The primary objective is to win the fight if you have a guillotine or von flue choke in you wait for the ref. This can set a very dangerous precedent with fighters trying to argue their opponent is out to either get a cheap win or get themselves hurt arguing with the ref and taking their eye off the opponent.


----------



## Spite (Jul 7, 2009)

John8204 said:


> The primary objective is to win the fight if you have a guillotine or von flue choke in you wait for the ref. This can set a very dangerous precedent with fighters trying to argue their opponent is out to either get a cheap win or get themselves hurt arguing with the ref and taking their eye off the opponent.


The reason the ref couldn't determine he was out was because he was at the wrong angle to see his right arm flop - thats forgivable, not realising he was out when the other guy said he was is not.
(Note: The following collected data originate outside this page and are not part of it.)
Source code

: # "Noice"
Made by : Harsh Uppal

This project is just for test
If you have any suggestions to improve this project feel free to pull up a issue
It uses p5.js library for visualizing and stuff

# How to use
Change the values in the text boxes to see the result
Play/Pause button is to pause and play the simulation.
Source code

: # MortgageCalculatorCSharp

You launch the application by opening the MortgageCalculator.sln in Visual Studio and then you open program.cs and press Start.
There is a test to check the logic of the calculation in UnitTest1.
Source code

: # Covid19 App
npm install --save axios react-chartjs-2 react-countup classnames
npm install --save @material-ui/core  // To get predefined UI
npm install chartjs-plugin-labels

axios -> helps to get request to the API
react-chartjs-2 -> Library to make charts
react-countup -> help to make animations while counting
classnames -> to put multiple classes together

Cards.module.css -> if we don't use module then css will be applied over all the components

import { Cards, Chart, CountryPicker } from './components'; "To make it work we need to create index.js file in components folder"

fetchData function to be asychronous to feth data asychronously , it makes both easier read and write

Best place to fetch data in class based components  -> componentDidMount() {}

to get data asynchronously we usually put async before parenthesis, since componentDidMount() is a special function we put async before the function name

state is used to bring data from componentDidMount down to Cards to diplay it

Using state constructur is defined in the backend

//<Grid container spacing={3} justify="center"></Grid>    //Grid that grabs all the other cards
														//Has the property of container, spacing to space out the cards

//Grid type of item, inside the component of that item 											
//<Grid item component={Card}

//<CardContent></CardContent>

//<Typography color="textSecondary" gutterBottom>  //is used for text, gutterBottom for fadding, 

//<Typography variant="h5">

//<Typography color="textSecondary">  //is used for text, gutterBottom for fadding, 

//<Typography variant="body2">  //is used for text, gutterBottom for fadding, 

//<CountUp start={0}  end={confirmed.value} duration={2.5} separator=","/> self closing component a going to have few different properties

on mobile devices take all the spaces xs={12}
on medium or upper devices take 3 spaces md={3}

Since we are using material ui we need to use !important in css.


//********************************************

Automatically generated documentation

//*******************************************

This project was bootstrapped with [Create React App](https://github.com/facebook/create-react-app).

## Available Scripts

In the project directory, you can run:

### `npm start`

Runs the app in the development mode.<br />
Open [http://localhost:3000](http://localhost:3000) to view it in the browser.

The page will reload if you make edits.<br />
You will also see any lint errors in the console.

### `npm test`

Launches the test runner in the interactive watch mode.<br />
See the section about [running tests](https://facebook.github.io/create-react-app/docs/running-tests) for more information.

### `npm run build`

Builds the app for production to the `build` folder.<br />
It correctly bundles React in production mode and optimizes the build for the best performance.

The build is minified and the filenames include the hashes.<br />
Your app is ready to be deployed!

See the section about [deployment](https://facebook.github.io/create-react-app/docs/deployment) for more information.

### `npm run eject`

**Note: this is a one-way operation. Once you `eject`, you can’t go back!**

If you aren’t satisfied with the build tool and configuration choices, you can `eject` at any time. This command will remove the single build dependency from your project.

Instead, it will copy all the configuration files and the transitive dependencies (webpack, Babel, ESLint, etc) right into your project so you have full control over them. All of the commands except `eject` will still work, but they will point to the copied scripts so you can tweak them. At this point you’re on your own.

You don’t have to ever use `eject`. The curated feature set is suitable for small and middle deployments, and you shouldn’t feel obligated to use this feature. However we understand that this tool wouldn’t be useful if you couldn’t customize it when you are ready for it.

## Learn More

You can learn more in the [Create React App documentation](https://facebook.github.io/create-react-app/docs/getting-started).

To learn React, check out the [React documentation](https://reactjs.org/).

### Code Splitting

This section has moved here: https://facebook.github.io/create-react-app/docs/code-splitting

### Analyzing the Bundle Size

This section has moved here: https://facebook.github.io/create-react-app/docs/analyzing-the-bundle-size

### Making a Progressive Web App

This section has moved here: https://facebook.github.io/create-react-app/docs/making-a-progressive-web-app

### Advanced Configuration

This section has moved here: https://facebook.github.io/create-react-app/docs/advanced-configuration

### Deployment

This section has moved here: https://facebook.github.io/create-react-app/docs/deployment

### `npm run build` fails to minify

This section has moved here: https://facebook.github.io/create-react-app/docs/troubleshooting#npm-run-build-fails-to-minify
Fighters know when their opponent goes out, better than a ref does, they feel it. He absolutely did the right thing by releasing the choke.


----------



## Woodenhead (Jan 5, 2010)

Voiceless said:


> What¿ Dude's primary objective was to get his own head free. Only after he got it free and was going knee on belly he realised his opponent was out.


This is correct. George got his head out, got his knee on top, and looked like he was about to start punching when he realized that Vorgeas was totally out. That was some good sportsmanship, if anything. The ref wasn't sure at first because Vorgeas' limp body still moved a bit at first - looks like it may have been because of George still being in contact & moving his limp body himself a little bit.


----------



## RangerClydeTheBlue (Jul 11, 2012)

Feels like seeing someone going for the Von Flue choke and not hearing Joe Rogan explain that someone is going for the Von Flue choke.


----------



## Ricardinho (Jun 6, 2009)

Wow never saw this before!


----------